CTranslate2 icon indicating copy to clipboard operation
CTranslate2 copied to clipboard

NO LOGITS RETURNS AFTER GENERATE

Open lance-xuqihang opened this issue 1 year ago • 8 comments

after ctranslate2.models.Whisper.generate, result does not include "logits" version == 4.4.0

lance-xuqihang avatar Sep 11 '24 09:09 lance-xuqihang

Do you set the return_logits_vocab=True?

minhthuc2502 avatar Sep 12 '24 09:09 minhthuc2502

Do you set the return_logits_vocab=True?

Yes. But I didn't find logits in WhisperGenerationResults

lance-xuqihang avatar Sep 12 '24 14:09 lance-xuqihang

Can you send me the code? I will test it.

minhthuc2502 avatar Sep 13 '24 13:09 minhthuc2502

Can you send me the code? I will test it.

The code is modified from faster-whisper result = self.model.generate( encoder_output, [prompt], length_penalty=options.length_penalty, repetition_penalty=options.repetition_penalty, no_repeat_ngram_size=options.no_repeat_ngram_size, max_length=max_length, return_logits_vocab=True, return_scores=True, return_no_speech_prob=True, suppress_blank=options.suppress_blank, suppress_tokens=options.suppress_tokens, max_initial_timestamp_index=max_initial_timestamp_index, **kwargs, )

And I have printed the WhisperGenerationResult class.

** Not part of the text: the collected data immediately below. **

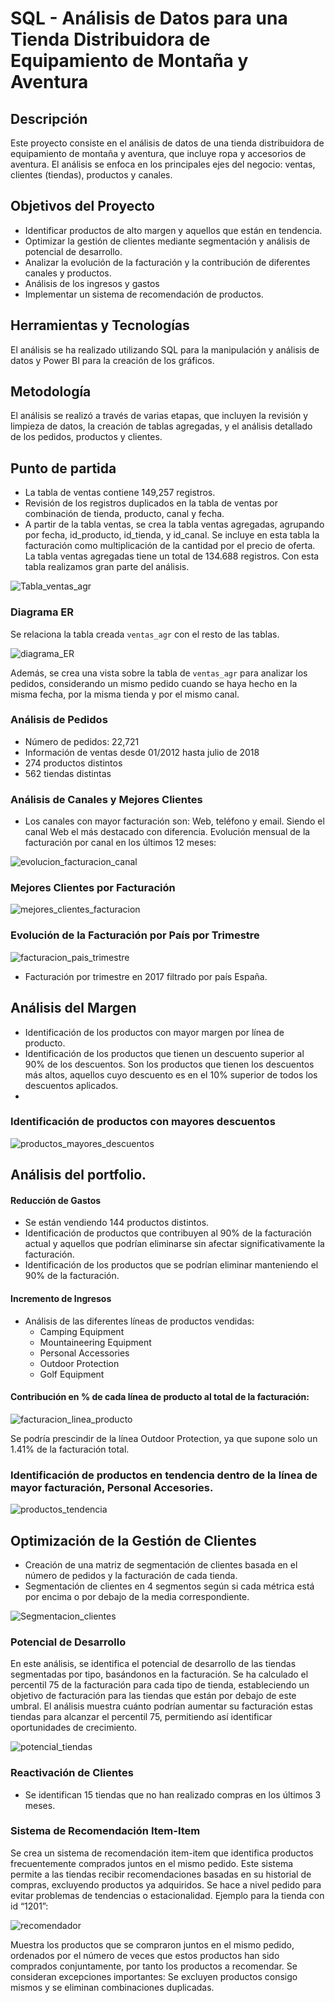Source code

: # SQL - Análisis de Datos para una Tienda Distribuidora de Equipamiento de Montaña y Aventura

## Descripción
Este proyecto consiste en el análisis de datos de una tienda distribuidora de equipamiento de montaña y aventura, que incluye ropa y accesorios de aventura. El análisis se enfoca en los principales ejes del negocio: ventas, clientes (tiendas), productos y canales.

## Objetivos del Proyecto
- Identificar productos de alto margen y aquellos que están en tendencia.
- Optimizar la gestión de clientes mediante segmentación y análisis de potencial de desarrollo.
- Analizar la evolución de la facturación y la contribución de diferentes canales y productos.
- Análisis de los ingresos y gastos
- Implementar un sistema de recomendación de productos.

## Herramientas y Tecnologías
El análisis se ha realizado utilizando SQL para la manipulación y análisis de datos y Power BI para la creación de los gráficos. 

## Metodología
El análisis se realizó a través de varias etapas, que incluyen la revisión y limpieza de datos, la creación de tablas agregadas, y el análisis detallado de los pedidos, productos y clientes.

## Punto de partida
- La tabla de ventas contiene 149,257 registros.
- Revisión de los registros duplicados en la tabla de ventas por combinación de tienda, producto, canal y fecha.
- A partir de la tabla ventas, se crea la tabla ventas agregadas, agrupando por fecha, id_producto, id_tienda, y id_canal. Se incluye en esta tabla la facturación como multiplicación de la cantidad por el precio de oferta. La tabla ventas agregadas tiene un total de 134.688 registros. Con esta tabla realizamos gran parte del análisis. 

![Tabla_ventas_agr](Tabla_ventas_agr.png)

### Diagrama ER
Se relaciona la tabla creada `ventas_agr` con el resto de las tablas.

![diagrama_ER](diagrama_ER.png)

Además, se crea una vista sobre la tabla de `ventas_agr` para analizar los pedidos, considerando un mismo pedido cuando se haya hecho en la misma fecha, por la misma tienda y por el mismo canal.

### Análisis de Pedidos
- Número de pedidos: 22,721
- Información de ventas desde 01/2012 hasta julio de 2018
- 274 productos distintos
- 562 tiendas distintas

### Análisis de Canales y Mejores Clientes
- Los canales con mayor facturación son: Web, teléfono y email. Siendo el canal Web el más destacado con diferencia. 
Evolución mensual de la facturación por canal en los últimos 12 meses:

![evolucion_facturacion_canal](evolucion_facturacion_canal.png)

### Mejores Clientes por Facturación

![mejores_clientes_facturacion](mejores_clientes_facturacion.png)

### Evolución de la Facturación por País por Trimestre

![facturacion_pais_trimestre](facturacion_pais_trimestre.png)

- Facturación por trimestre en 2017 filtrado por país España.

## Análisis del Margen
- Identificación de los productos con mayor margen por línea de producto. 
- Identificación de los productos que tienen un descuento superior al 90% de los descuentos. Son los productos que tienen los descuentos más altos, aquellos cuyo descuento es en el 10% superior de todos los descuentos aplicados.
- 
### Identificación de productos con mayores descuentos

![productos_mayores_descuentos](productos_mayores_descuentos.png)

## Análisis del portfolio. 
#### Reducción de Gastos
- Se están vendiendo 144 productos distintos.
- Identificación de productos que contribuyen al 90% de la facturación actual y aquellos que podrían eliminarse sin afectar significativamente la facturación.
- Identificación de los productos que se podrían eliminar manteniendo el 90% de la facturación. 

#### Incremento de Ingresos
- Análisis de las diferentes líneas de productos vendidas:
  - Camping Equipment
  - Mountaineering Equipment
  - Personal Accessories
  - Outdoor Protection
  - Golf Equipment

#### Contribución en % de cada línea de producto al total de la facturación:

![facturacion_linea_producto](facturacion_linea_producto.png)

Se podría prescindir de la línea Outdoor Protection, ya que supone solo un 1.41% de la facturación total.

### Identificación de productos en tendencia dentro de la línea de mayor facturación, Personal Accesories. 

![productos_tendencia](productos_tendencia.png)

## Optimización de la Gestión de Clientes
- Creación de una matriz de segmentación de clientes basada en el número de pedidos y la facturación de cada tienda.
- Segmentación de clientes en 4 segmentos según si cada métrica está por encima o por debajo de la media correspondiente.

![Segmentacion_clientes](Segmentacion_clientes.png)

### Potencial de Desarrollo
En este análisis, se identifica el potencial de desarrollo de las tiendas segmentadas por tipo, basándonos en la facturación. 
Se ha calculado el percentil 75 de la facturación para cada tipo de tienda, estableciendo un objetivo de facturación para las tiendas que están por debajo de este umbral. 
El análisis muestra cuánto podrían aumentar su facturación estas tiendas para alcanzar el percentil 75, permitiendo así identificar oportunidades de crecimiento.

![potencial_tiendas](potencial_tiendas.png)

### Reactivación de Clientes
- Se identifican 15 tiendas que no han realizado compras en los últimos 3 meses.
  
### Sistema de Recomendación Item-Item
Se crea un sistema de recomendación item-item que identifica productos frecuentemente comprados juntos en el mismo pedido. 
Este sistema permite a las tiendas recibir recomendaciones basadas en su historial de compras, excluyendo productos ya adquiridos. Se hace a nivel pedido para evitar problemas de tendencias o estacionalidad. 
Ejemplo para la tienda con id “1201”: 

![recomendador](recomendador.png)

Muestra los productos que se compraron juntos en el mismo pedido, ordenados por el número de veces que estos productos han sido comprados conjuntamente, por tanto los productos a recomendar. 
Se consideran excepciones importantes: Se excluyen productos consigo mismos y se eliminan combinaciones duplicadas. 
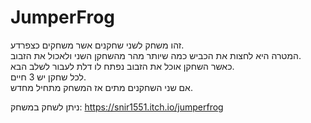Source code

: # JumperFrog

זהו משחק לשני שחקנים אשר משחקים כצפרדע.\
המטרה היא לחצות את הכביש כמה שיותר מהר מהשחקן השני ולאכול את הזבוב.\
כאשר השחקן אוכל את הזבוב נפתח לו דלת לעבור לשלב הבא.\
לכל שחקן יש 3 חיים.\
אם שני השחקנים מתים אז המשחק מתחיל מחדש.


ניתן לשחק במשחק: https://snir1551.itch.io/jumperfrog 
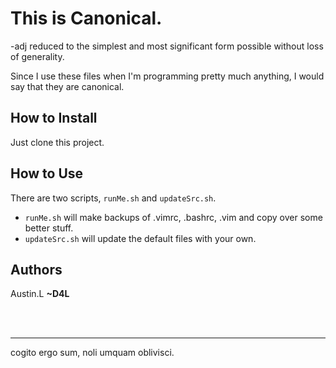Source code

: This is Canonical.
==================

-adj reduced to the simplest and most significant form possible without loss of generality.

Since I use these files when I'm programming pretty much anything, I would say that they are canonical.

How to Install
--------------

Just clone this project.

How to Use
----------

There are two scripts, `runMe.sh` and `updateSrc.sh`.

* `runMe.sh` will make backups of .vimrc, .bashrc, .vim and copy over some better stuff.
* `updateSrc.sh` will update the default files with your own.

Authors
-------

Austin.L **~D4L**

<br />
<br />

---
cogito ergo sum, noli umquam oblivisci.
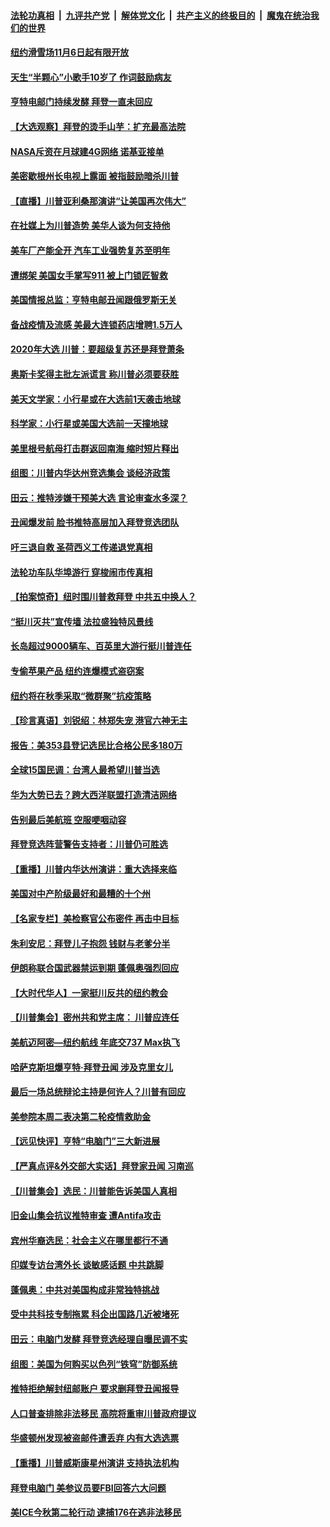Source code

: ####  [法轮功真相](../../../../basic/blob/master/README.md?t=10200502) &nbsp;|&nbsp; [九评共产党](../../../../9ping.md/blob/master/README.md?t=10200502) &nbsp;|&nbsp; [解体党文化](../../../../jtdwh.md/blob/master/README.md?t=10200502)  &nbsp;|&nbsp; [共产主义的终极目的](../../../../gczydzjmd.md/blob/master/README.md?t=10200502) &nbsp;|&nbsp; [魔鬼在统治我们的世界](../../../../mgztzwmdsj.md/blob/master/README.md?t=10200502) 

#### [纽约滑雪场11月6日起有限开放](../pages/nsc412/n12485617.md?t=10200502) 

#### [天生“半颗心”小歌手10岁了 作词鼓励病友](../pages/nsc412/n12486715.md?t=10200502) 

#### [亨特电邮门持续发酵 拜登一直未回应](../pages/nsc412/n12487305.md?t=10200502) 

#### [【大选观察】拜登的烫手山芋：扩充最高法院](../pages/nsc412/n12487211.md?t=10200502) 

#### [NASA斥资在月球建4G网络 诺基亚接单](../pages/nsc412/n12487085.md?t=10200502) 

#### [美密歇根州长电视上露面 被指鼓励暗杀川普](../pages/nsc412/n12487124.md?t=10200502) 

#### [【直播】川普亚利桑那演讲“让美国再次伟大”](../pages/nsc412/n12486752.md?t=10200502) 

#### [在社媒上为川普造势 美华人谈为何支持他](../pages/nsc412/n12487104.md?t=10200502) 

#### [美车厂产能全开 汽车工业强势复苏至明年](../pages/nsc412/n12486931.md?t=10200502) 

#### [遭绑架 美国女手掌写911 被上门锁匠智救](../pages/nsc412/n12486699.md?t=10200502) 

#### [美国情报总监：亨特电邮丑闻跟俄罗斯无关](../pages/nsc412/n12486978.md?t=10200502) 

#### [备战疫情及流感 美最大连锁药店增聘1.5万人](../pages/nsc412/n12486773.md?t=10200502) 

#### [2020年大选 川普：要超级复苏还是拜登萧条](../pages/nsc412/n12486578.md?t=10200502) 

#### [奥斯卡奖得主批左派谎言 称川普必须要获胜](../pages/nsc412/n12486782.md?t=10200502) 

#### [美天文学家：小行星或在大选前1天袭击地球](../pages/nsc412/n12486333.md?t=10200502) 

#### [科学家：小行星或美国大选前一天撞地球](../pages/nsc412/n12486328.md?t=10200502) 

#### [美里根号航母打击群返回南海 缩时短片释出](../pages/nsc412/n12486194.md?t=10200502) 

#### [组图：川普内华达州竞选集会 谈经济政策](../pages/nsc412/n12486071.md?t=10200502) 

#### [田云：推特涉嫌干预美大选 言论审查水多深？](../pages/nsc412/n12486089.md?t=10200502) 

#### [丑闻爆发前 脸书推特高层加入拜登竞选团队](../pages/nsc412/n12486027.md?t=10200502) 

#### [吁三退自救 圣荷西义工传递退党真相](../pages/nsc412/n12485661.md?t=10200502) 

#### [法轮功车队华埠游行 穿梭闹市传真相](../pages/nsc412/n12485726.md?t=10200502) 

#### [【拍案惊奇】纽时围川普救拜登 中共五中换人？](../pages/nsc412/n12485538.md?t=10200502) 

#### [“挺川灭共”宣传墙  法拉盛独特风景线](../pages/nsc412/n12485676.md?t=10200502) 

#### [长岛超过9000辆车、百英里大游行挺川普连任](../pages/nsc412/n12485723.md?t=10200502) 

#### [专偷苹果产品  纽约连爆模式盗窃案](../pages/nsc412/n12485604.md?t=10200502) 

#### [纽约将在秋季采取“微群聚”抗疫策略](../pages/nsc412/n12485738.md?t=10200502) 

#### [【珍言真语】刘锐绍：林郑失宠 港官六神无主](../pages/nsc412/n12484638.md?t=10200502) 

#### [报告：美353县登记选民比合格公民多180万](../pages/nsc412/n12485560.md?t=10200502) 

#### [全球15国民调：台湾人最希望川普当选](../pages/nsc412/n12485655.md?t=10200502) 

#### [华为大势已去？跨大西洋联盟打造清洁网络](../pages/nsc412/n12485442.md?t=10200502) 

#### [告别最后美航班 空服哽咽动容](../pages/nsc412/n12485455.md?t=10200502) 

#### [拜登竞选阵营警告支持者：川普仍可胜选](../pages/nsc412/n12485182.md?t=10200502) 

#### [【重播】川普内华达州演讲：重大选择来临](../pages/nsc412/n12484951.md?t=10200502) 

#### [美国对中产阶级最好和最糟的十个州](../pages/nsc412/n12483177.md?t=10200502) 

#### [【名家专栏】美检察官公布密件 再击中目标](../pages/nsc412/n12483407.md?t=10200502) 

#### [朱利安尼：拜登儿子抱怨 钱财与老爹分半](../pages/nsc412/n12485086.md?t=10200502) 

#### [伊朗称联合国武器禁运到期 蓬佩奥强烈回应](../pages/nsc412/n12485003.md?t=10200502) 

#### [【大时代华人】一家挺川反共的纽约教会](../pages/nsc412/n12484566.md?t=10200502) 

#### [【川普集会】密州共和党主席： 川普应连任](../pages/nsc412/n12484555.md?t=10200502) 

#### [美航迈阿密—纽约航线 年底交737 Max执飞](../pages/nsc412/n12484717.md?t=10200502) 

#### [哈萨克斯坦爆亨特‧拜登丑闻 涉及克里女儿](../pages/nsc412/n12484808.md?t=10200502) 

#### [最后一场总统辩论主持是何许人？川普有回应](../pages/nsc412/n12484752.md?t=10200502) 

#### [美参院本周二表决第二轮疫情救助金](../pages/nsc412/n12484501.md?t=10200502) 

#### [【远见快评】亨特“电脑门”三大新进展](../pages/nsc412/n12483689.md?t=10200502) 

#### [【严真点评&外交部大实话】拜登家丑闻 习南巡](../pages/nsc412/n12484332.md?t=10200502) 

#### [【川普集会】选民：川普能告诉美国人真相](../pages/nsc412/n12484604.md?t=10200502) 

#### [旧金山集会抗议推特审查 遭Antifa攻击](../pages/nsc412/n12484478.md?t=10200502) 

#### [宾州华裔选民：社会主义在哪里都行不通](../pages/nsc412/n12483864.md?t=10200502) 

#### [印媒专访台湾外长 谈敏感话题 中共跳脚](../pages/nsc412/n12484354.md?t=10200502) 

#### [蓬佩奥：中共对美国构成非常独特挑战](../pages/nsc412/n12483656.md?t=10200502) 

#### [受中共科技专制拖累 科企出国路几近被堵死](../pages/nsc412/n12476425.md?t=10200502) 

#### [田云：电脑门发酵 拜登竞选经理自曝民调不实](../pages/nsc412/n12483848.md?t=10200502) 

#### [组图：美国为何购买以色列“铁穹”防御系统](../pages/nsc412/n12474215.md?t=10200502) 

#### [推特拒绝解封纽邮账户 要求删拜登丑闻报导](../pages/nsc412/n12483709.md?t=10200502) 

#### [人口普查排除非法移民 高院将重审川普政府提议](../pages/nsc412/n12483608.md?t=10200502) 

#### [华盛顿州发现被盗邮件遭丢弃 内有大选选票](../pages/nsc412/n12483600.md?t=10200502) 

#### [【重播】川普威斯康星州演讲 支持执法机构](../pages/nsc412/n12480830.md?t=10200502) 

#### [拜登电脑门 美参议员要FBI回答六大问题](../pages/nsc412/n12483509.md?t=10200502) 

#### [美ICE今秋第二轮行动 逮捕176在逃非法移民](../pages/nsc412/n12483499.md?t=10200502) 

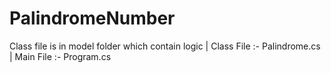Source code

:# PalindromeNumber
Class file is in model folder which contain logic |  Class File :- Palindrome.cs | Main File :- Program.cs
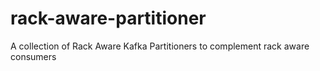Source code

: # rack-aware-partitioner
A collection of Rack Aware Kafka Partitioners to complement rack aware consumers
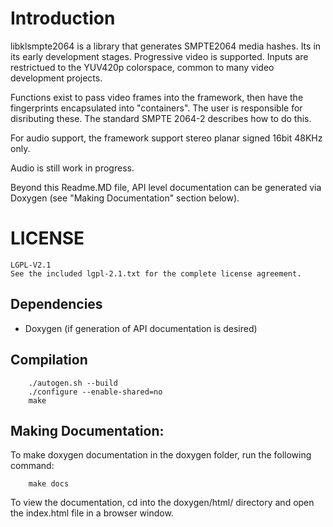 # Introduction

libklsmpte2064 is a library that generates SMPTE2064 media hashes.
Its in its early development stages. Progressive video is supported.
Inputs are restrictued to the YUV420p colorspace, common to
many video development projects.

Functions exist to pass video frames into the framework, then have the fingerprints
encapsulated into "containers". The user is responsible for disributing these. The standard SMPTE 2064-2 describes how to do this.

For audio support, the framework support stereo planar signed 16bit 48KHz only.

Audio is still work in progress.

Beyond this Readme.MD file, API level documentation can be generated via
Doxygen (see "Making Documentation" section below).

# LICENSE

	LGPL-V2.1
	See the included lgpl-2.1.txt for the complete license agreement.

## Dependencies
* Doxygen (if generation of API documentation is desired)

## Compilation

        ./autogen.sh --build
        ./configure --enable-shared=no
        make

## Making Documentation:
To make doxygen documentation in the doxygen folder, run the following command:

        make docs

To view the documentation, cd into the doxygen/html/ directory and open the index.html file in a browser window.
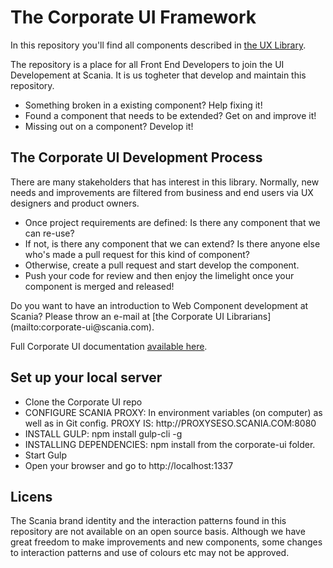 <h1>The Corporate UI Framework</h1>
<p>In this repository you'll find all components described in <a href="https://www.scania.com/ux-library/developer">the UX Library</a>.</p>
<p>The repository is a place for all Front End Developers to join the UI Developement at Scania. It is us togheter that develop and maintain this repository.</p> 
<ul>
	<li>Something broken in a existing component? Help fixing it!</li>
	<li>Found a component that needs to be extended? Get on and improve it!</li>
	<li>Missing out on a component? Develop it!</li>
</ul>

<h2>The Corporate UI Development Process</h2>
<p>There are many stakeholders that has interest in this library. Normally, new needs and improvements are filtered from business and end users via UX designers and product owners.</p>
<ul>
	<li>Once project requirements are defined: Is there any component that we can re-use?</li>
	<li>If not, is there any component that we can extend? Is there anyone else who's made a pull request for this kind of component?</li>
	<li>Otherwise, create a pull request and start develop the component.</li>
	<li>Push your code for review and then enjoy the limelight once your component is merged and released!</li>	
</ul>

<p>Do you want to have an introduction to Web Component development at Scania? Please throw an e-mail at [the Corporate UI Librarians] (mailto:corporate-ui@scania.com).</p>

<p>Full Corporate UI documentation <a href="https://www.scania.com/ux-library">available here</a>.</p>

<h2>Set up your local server</h2>
<ul>
<li>Clone the Corporate UI repo</li>
<li>CONFIGURE SCANIA PROXY: In environment variables (on computer) as well as in Git config. PROXY IS: http://PROXYSESO.SCANIA.COM:8080
<li>INSTALL GULP: npm install gulp-cli -g</li>
<li>INSTALLING DEPENDENCIES: npm install from the corporate-ui folder.</li>
<li>Start Gulp</li>
<li>Open your browser and go to http://localhost:1337</li>
</ul>

<h2>Licens</h2>
<p>The Scania brand identity and the interaction patterns found in this repository are not available on an open source basis. Although we have great freedom to make improvements and new components, some changes to interaction patterns and use of colours etc may not be approved.</p>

Seems no ‘logits’ in this class. >>> dir(ctranslate2.models.WhisperGenerationResult) ['__class__', '__delattr__', '__dir__', '__doc__', '__eq__', '__format__', '__ge__', '__getattribute__', '__getstate__', '__gt__', '__hash__', '__init__', '__init_subclass__', '__le__', '__lt__', '__module__', '__ne__', '__new__', '__reduce__', '__reduce_ex__', '__repr__', '__setattr__', '__sizeof__', '__str__', '__subclasshook__', 'no_speech_prob', 'scores', 'sequences', 'sequences_ids']

lance-xuqihang avatar Sep 14 '24 03:09 lance-xuqihang

Seems to be missing from the Python wrapper https://github.com/OpenNMT/CTranslate2/blob/v4.4.0/python/cpp/whisper.cc#L125

bogdanteleaga avatar Sep 20 '24 09:09 bogdanteleaga

In version v4.5.0, logits is present in WhisperGenerationResult, but it contains an empty value: result.logits -> [[ [cpu:0 float32 storage viewed as ]]]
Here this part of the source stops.